All lines holding the word "коллегией" should be located in the records and copied.

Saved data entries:
>>

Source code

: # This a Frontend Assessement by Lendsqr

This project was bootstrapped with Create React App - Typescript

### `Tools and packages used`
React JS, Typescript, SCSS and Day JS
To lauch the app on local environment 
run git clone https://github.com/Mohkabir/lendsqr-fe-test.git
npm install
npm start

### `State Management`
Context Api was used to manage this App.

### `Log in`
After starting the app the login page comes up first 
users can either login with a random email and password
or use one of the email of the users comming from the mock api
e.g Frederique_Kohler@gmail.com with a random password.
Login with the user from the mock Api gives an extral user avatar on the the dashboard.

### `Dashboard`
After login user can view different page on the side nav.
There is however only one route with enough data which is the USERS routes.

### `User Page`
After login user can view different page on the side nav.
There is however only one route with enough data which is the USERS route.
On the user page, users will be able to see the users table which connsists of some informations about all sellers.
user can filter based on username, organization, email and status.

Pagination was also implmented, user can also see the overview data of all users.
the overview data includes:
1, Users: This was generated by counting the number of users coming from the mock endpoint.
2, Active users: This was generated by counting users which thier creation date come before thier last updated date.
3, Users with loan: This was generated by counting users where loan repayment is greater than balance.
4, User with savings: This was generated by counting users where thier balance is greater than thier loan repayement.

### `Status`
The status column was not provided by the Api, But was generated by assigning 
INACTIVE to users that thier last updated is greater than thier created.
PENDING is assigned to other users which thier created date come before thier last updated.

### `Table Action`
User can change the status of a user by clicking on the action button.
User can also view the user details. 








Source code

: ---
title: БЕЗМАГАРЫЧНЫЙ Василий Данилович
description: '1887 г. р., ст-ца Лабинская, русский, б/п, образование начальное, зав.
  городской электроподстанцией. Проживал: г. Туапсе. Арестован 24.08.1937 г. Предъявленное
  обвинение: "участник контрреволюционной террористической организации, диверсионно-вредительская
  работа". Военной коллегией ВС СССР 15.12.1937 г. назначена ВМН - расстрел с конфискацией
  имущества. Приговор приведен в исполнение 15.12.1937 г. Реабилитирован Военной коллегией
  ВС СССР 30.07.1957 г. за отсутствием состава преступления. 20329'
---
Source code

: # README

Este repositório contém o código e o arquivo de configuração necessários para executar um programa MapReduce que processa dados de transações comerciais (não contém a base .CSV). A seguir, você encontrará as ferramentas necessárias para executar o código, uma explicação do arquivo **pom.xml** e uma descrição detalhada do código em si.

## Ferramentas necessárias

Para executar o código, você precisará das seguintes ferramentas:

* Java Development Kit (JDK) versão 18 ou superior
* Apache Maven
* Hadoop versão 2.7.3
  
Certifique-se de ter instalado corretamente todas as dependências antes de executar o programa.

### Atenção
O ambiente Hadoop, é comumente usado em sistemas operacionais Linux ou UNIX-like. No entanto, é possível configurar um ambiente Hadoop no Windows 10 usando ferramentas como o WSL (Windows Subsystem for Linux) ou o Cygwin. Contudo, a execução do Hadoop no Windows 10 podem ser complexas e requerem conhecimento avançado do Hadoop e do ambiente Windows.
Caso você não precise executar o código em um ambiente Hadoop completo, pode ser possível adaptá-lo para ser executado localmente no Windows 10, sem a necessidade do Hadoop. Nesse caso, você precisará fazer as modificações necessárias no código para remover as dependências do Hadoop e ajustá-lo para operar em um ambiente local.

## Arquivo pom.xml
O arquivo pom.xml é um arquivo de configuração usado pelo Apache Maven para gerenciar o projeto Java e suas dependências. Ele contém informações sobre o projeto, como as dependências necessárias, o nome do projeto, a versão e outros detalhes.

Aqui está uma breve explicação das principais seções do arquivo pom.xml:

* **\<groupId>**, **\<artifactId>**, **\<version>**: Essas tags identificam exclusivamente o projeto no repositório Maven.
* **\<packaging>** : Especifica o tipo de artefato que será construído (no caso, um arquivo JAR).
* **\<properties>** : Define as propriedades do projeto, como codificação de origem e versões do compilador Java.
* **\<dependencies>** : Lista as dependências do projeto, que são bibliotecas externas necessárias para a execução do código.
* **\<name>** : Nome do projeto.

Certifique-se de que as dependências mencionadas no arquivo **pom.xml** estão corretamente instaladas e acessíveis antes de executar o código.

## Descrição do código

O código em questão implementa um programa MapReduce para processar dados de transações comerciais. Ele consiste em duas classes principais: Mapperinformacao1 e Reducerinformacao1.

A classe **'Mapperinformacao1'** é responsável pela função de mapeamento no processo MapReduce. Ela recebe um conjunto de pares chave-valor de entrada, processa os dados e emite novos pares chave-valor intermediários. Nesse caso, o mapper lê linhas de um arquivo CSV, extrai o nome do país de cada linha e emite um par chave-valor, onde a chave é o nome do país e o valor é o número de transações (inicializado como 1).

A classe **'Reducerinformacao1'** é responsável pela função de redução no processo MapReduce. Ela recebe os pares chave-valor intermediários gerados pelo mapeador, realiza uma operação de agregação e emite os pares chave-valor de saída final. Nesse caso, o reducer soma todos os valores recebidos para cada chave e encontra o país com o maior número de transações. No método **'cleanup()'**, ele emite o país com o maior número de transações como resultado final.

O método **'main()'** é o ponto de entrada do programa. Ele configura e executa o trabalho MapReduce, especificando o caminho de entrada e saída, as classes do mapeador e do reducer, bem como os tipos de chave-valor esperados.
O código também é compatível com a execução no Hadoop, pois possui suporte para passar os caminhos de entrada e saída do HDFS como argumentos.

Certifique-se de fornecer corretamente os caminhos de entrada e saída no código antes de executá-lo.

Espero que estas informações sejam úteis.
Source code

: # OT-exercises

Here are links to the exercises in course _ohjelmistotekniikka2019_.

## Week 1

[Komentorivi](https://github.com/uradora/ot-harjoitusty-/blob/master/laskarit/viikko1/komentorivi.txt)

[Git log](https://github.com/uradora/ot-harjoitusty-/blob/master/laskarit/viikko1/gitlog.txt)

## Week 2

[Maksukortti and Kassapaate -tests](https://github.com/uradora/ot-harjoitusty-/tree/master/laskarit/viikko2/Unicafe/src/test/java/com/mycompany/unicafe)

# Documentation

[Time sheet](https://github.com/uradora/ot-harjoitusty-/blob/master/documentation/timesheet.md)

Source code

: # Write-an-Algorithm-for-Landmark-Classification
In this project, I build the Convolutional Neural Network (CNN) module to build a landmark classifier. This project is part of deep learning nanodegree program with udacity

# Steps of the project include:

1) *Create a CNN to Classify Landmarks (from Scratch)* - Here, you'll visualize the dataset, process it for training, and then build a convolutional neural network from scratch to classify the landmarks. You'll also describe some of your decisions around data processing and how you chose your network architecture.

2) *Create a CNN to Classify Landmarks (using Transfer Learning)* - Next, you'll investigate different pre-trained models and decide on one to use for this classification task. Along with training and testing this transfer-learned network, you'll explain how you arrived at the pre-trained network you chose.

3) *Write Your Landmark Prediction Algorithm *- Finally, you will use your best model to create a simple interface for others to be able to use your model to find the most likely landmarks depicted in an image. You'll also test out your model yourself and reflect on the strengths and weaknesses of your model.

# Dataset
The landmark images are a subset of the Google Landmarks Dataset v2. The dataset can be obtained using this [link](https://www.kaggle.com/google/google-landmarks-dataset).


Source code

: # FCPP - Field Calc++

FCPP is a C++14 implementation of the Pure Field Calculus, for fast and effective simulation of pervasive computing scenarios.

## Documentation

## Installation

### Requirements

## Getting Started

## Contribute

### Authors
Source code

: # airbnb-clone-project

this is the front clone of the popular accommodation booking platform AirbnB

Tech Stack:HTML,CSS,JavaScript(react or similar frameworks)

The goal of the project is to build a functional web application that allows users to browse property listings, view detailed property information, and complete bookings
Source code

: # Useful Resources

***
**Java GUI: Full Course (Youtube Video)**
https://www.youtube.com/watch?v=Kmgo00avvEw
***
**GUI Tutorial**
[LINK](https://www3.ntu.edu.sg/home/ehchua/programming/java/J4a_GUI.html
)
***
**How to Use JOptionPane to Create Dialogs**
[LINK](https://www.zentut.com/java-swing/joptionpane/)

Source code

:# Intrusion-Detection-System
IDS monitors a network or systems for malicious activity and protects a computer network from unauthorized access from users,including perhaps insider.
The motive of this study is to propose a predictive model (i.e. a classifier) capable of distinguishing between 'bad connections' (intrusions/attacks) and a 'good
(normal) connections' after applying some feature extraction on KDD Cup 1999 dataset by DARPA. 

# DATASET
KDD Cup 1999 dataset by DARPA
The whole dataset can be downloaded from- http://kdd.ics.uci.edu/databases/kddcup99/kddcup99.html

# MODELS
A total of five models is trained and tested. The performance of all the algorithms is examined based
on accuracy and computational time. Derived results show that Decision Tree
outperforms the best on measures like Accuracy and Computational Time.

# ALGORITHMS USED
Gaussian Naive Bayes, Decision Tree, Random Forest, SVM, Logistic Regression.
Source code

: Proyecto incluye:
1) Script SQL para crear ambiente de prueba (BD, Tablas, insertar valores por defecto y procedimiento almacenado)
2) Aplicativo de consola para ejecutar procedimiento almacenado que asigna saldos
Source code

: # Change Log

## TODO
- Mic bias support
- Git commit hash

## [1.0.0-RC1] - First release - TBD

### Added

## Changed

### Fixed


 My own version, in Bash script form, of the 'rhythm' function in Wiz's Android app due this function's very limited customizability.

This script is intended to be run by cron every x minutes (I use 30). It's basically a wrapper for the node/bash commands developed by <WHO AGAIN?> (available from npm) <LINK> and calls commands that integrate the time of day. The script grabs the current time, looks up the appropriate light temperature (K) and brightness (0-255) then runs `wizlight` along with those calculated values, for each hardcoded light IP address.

<<

> **RESULT BELOW**:
  работа". Военной коллегией ВС СССР 15.12.1937 г. назначена ВМН - расстрел с конфискацией
  имущества. Приговор приведен в исполнение 15.12.1937 г. Реабилитирован Военной коллегией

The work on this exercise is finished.